The large numbers of patient data will allow better understanding of current epidemiology to inform patients, clinicians and researchers.

There is currently no standardised referral pathway for patients with IBS. Assessing the impact of referral from the patient perspective and changes in health care utilisation will provide evidence to standardise practice and inform policy.

An accurate and contemporary analysis of cost burden of IBS will allow optimal use of resources and this model can be used to assess other economic questions within IBS.
Routinely available data reflects actual clinical practice and this study will continue to develop the methodology required to use it to create future health economic models in many disease areas.
 
Description Institute for Technology Assessment 
Organisation Massachusetts General Hospital
Department Institute for Technology Assessment
Country United States 
Sector Hospitals 
PI Contribution Generating research question, literature search and review, development of economic model, evaluation and write up.

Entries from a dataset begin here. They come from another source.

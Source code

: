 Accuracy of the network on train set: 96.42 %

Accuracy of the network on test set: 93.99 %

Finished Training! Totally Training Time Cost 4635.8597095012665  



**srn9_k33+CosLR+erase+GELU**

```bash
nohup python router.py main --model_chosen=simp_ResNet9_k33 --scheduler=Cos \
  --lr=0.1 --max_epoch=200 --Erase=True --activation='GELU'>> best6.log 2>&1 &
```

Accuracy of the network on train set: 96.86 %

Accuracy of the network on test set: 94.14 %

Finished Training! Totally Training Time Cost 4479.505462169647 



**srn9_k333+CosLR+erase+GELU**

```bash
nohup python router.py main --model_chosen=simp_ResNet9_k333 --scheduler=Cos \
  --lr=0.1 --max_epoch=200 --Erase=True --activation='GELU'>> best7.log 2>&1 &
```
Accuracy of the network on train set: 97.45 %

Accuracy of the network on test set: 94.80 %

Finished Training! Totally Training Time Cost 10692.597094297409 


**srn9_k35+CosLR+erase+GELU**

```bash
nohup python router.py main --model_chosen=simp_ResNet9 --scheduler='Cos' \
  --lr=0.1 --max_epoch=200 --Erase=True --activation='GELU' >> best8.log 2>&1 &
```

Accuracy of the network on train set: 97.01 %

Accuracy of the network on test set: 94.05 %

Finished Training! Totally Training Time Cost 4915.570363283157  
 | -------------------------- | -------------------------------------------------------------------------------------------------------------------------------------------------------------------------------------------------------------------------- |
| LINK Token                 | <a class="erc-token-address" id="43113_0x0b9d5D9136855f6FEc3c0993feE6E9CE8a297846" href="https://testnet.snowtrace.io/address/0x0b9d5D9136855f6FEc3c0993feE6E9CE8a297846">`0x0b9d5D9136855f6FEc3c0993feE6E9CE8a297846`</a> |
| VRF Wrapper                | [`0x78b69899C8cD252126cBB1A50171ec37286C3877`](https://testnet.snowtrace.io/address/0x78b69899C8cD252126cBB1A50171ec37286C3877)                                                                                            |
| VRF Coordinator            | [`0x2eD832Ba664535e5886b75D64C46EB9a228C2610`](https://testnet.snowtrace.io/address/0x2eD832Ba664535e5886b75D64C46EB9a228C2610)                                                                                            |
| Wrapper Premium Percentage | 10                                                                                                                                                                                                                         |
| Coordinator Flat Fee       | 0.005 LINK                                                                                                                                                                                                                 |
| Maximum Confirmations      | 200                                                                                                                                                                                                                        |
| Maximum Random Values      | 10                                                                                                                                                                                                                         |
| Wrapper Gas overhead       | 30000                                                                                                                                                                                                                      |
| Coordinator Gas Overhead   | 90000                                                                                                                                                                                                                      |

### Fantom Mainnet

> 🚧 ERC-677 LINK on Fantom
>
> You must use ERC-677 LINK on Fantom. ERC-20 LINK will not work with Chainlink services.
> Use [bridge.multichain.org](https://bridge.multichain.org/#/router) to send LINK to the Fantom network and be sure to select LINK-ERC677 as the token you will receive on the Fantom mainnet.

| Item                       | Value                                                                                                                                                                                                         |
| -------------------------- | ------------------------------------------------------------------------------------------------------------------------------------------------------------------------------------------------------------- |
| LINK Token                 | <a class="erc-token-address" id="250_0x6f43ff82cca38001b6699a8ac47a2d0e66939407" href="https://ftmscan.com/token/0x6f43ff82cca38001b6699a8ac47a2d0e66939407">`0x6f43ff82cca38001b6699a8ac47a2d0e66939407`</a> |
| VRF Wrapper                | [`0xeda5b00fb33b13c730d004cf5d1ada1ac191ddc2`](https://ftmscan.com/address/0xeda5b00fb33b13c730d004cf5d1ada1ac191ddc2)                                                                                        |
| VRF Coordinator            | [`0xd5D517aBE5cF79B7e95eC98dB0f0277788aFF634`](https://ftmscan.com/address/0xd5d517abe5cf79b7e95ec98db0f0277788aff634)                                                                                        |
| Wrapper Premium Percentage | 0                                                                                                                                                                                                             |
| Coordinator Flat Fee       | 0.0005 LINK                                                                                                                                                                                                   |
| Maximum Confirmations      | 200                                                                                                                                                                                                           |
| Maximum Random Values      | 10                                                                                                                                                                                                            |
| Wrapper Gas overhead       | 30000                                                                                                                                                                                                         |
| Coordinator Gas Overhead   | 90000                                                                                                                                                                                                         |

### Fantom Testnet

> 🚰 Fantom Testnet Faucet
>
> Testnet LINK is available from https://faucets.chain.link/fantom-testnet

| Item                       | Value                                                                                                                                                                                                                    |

Collaborator Contribution Training and supervision.
Impact Paper submitted for publication Two abstracts submitted to international conferences
Start Year 2012
 
Description Programs for the Assessment of Technologies for Health (PATH) 
Organisation Programs for Assessment of Technology in Health (PATH) Research Institute
Country Canada 
Sector Public 
PI Contribution I as part of this group for four months, developing the economic model that forms the final part of my research project. I developed and ran the model and analysed the results.
Collaborator Contribution I was mentored by Dr Daria O'Reilley and supervised by Prof Paul Moayyedi (McMaster University). I attended a two month course on advanced health economic modelling, one of the MSc modules run by McMaster University. These skills enabled me to complete the modelling required for the final part of my funded work.
Impact The outcomes of this model have been drafted into a manuscript that will hopefully be published later this year.